Problem details
If a line in the entries below holds the string "fatimah", copy it.

Plain-text document sources
━━━━━━━━━━━━━━━━━━━━━━━━━━━━━━

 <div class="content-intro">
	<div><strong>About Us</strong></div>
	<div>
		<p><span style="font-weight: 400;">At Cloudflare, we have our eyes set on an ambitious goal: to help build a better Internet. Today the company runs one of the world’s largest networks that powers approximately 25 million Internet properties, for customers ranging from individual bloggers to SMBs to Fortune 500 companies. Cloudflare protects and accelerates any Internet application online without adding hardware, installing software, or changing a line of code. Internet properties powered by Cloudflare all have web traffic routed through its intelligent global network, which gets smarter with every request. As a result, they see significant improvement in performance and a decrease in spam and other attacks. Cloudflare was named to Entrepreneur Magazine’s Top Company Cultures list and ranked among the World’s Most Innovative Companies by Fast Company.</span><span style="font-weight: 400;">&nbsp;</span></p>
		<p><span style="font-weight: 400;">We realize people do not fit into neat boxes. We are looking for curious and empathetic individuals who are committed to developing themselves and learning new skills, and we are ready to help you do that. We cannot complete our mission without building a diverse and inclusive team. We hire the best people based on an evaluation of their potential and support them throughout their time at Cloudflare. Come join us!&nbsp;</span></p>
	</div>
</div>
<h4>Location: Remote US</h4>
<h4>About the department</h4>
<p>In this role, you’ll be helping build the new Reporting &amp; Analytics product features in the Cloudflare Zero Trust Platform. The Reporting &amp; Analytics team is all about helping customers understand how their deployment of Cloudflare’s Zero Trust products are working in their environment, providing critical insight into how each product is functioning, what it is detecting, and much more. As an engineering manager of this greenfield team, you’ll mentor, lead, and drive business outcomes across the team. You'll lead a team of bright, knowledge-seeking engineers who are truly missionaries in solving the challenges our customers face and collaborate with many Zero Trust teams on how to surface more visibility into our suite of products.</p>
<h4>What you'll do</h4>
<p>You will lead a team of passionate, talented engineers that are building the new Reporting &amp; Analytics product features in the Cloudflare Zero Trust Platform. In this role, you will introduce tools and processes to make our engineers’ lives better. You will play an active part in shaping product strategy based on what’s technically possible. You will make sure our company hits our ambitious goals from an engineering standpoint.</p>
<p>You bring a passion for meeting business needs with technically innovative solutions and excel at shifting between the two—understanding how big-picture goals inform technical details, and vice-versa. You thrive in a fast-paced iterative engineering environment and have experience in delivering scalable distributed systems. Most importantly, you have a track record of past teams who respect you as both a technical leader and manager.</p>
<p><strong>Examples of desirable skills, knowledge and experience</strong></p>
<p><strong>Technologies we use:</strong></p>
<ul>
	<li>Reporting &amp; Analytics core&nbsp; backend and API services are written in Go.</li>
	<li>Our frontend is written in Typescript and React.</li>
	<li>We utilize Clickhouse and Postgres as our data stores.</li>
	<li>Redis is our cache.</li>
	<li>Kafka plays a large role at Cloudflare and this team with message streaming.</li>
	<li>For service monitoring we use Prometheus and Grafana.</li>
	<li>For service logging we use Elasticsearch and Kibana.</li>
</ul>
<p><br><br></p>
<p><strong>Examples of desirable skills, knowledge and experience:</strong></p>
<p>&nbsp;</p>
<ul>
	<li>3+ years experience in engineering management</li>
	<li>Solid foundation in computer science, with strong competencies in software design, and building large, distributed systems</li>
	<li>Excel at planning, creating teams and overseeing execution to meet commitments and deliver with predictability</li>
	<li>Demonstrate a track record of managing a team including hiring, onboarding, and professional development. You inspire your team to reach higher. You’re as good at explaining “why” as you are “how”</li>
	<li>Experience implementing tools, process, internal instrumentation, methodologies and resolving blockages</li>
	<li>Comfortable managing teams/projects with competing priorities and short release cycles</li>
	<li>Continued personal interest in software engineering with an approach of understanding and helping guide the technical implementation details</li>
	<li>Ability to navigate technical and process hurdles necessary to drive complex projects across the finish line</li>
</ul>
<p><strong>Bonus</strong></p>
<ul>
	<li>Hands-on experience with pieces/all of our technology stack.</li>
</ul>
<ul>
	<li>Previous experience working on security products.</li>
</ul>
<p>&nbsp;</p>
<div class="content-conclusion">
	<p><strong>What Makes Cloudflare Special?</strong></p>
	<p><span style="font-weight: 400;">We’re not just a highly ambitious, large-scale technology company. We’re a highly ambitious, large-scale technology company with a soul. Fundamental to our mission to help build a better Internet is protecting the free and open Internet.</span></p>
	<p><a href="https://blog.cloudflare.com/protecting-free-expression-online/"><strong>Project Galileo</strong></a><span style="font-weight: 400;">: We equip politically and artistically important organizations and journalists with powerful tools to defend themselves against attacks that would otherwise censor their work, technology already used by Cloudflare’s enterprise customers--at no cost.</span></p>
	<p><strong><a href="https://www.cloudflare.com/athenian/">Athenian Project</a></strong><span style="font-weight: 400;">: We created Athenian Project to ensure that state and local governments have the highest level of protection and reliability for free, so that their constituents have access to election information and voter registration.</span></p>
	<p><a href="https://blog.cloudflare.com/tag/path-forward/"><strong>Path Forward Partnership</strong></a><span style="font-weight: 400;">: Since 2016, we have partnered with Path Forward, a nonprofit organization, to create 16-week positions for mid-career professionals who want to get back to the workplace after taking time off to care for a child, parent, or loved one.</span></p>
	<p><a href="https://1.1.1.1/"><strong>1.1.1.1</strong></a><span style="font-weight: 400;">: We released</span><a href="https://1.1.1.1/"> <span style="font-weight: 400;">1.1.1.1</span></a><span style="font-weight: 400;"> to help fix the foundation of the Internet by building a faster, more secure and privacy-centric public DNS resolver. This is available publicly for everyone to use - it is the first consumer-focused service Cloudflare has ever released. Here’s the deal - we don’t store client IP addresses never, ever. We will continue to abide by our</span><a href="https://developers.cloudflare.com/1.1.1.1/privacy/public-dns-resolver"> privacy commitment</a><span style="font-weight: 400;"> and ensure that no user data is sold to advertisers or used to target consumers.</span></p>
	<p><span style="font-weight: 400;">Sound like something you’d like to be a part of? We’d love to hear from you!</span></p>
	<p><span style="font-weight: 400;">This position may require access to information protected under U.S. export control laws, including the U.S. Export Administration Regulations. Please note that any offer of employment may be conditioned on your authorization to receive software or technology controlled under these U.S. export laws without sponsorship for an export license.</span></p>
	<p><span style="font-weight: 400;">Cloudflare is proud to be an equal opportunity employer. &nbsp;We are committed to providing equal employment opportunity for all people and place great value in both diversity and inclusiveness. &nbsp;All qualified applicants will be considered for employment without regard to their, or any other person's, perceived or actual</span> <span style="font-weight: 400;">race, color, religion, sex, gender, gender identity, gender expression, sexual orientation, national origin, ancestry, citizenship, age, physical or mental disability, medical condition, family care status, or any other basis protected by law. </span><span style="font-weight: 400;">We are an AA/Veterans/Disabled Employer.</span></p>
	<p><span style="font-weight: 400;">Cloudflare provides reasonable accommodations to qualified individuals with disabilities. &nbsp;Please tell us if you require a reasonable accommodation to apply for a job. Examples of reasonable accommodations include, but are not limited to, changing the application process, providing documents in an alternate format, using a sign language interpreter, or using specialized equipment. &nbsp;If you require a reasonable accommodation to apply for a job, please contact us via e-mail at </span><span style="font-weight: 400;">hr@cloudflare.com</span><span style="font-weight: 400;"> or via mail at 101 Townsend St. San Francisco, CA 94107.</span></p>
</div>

━━━━━━━━━━━━━━━━━━━━━━━━━━━━━━

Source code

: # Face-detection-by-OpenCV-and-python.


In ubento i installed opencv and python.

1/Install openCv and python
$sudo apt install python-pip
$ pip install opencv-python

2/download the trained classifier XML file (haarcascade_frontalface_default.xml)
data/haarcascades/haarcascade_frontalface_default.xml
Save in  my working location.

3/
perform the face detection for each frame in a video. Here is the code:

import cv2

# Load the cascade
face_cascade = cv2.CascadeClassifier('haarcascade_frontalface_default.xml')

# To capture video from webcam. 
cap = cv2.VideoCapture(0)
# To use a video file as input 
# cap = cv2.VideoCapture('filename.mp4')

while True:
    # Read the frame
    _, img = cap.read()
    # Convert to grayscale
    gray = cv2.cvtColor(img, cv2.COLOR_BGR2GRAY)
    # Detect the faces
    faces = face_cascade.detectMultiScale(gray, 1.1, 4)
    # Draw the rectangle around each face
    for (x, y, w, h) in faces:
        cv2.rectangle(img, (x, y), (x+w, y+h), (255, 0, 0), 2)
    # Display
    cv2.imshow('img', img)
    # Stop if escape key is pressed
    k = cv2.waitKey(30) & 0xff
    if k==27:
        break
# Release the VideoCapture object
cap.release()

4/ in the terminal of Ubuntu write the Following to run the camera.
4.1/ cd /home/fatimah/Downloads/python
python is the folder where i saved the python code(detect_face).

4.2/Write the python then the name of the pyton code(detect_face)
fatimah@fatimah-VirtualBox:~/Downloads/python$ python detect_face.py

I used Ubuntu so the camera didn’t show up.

━━━━━━━━━━━━━━━━━━━━━━━━━━━━━━

Reply to the exercise
4.1/ cd /home/fatimah/Downloads/python
fatimah@fatimah-VirtualBox:~/Downloads/python$ python detect_face.py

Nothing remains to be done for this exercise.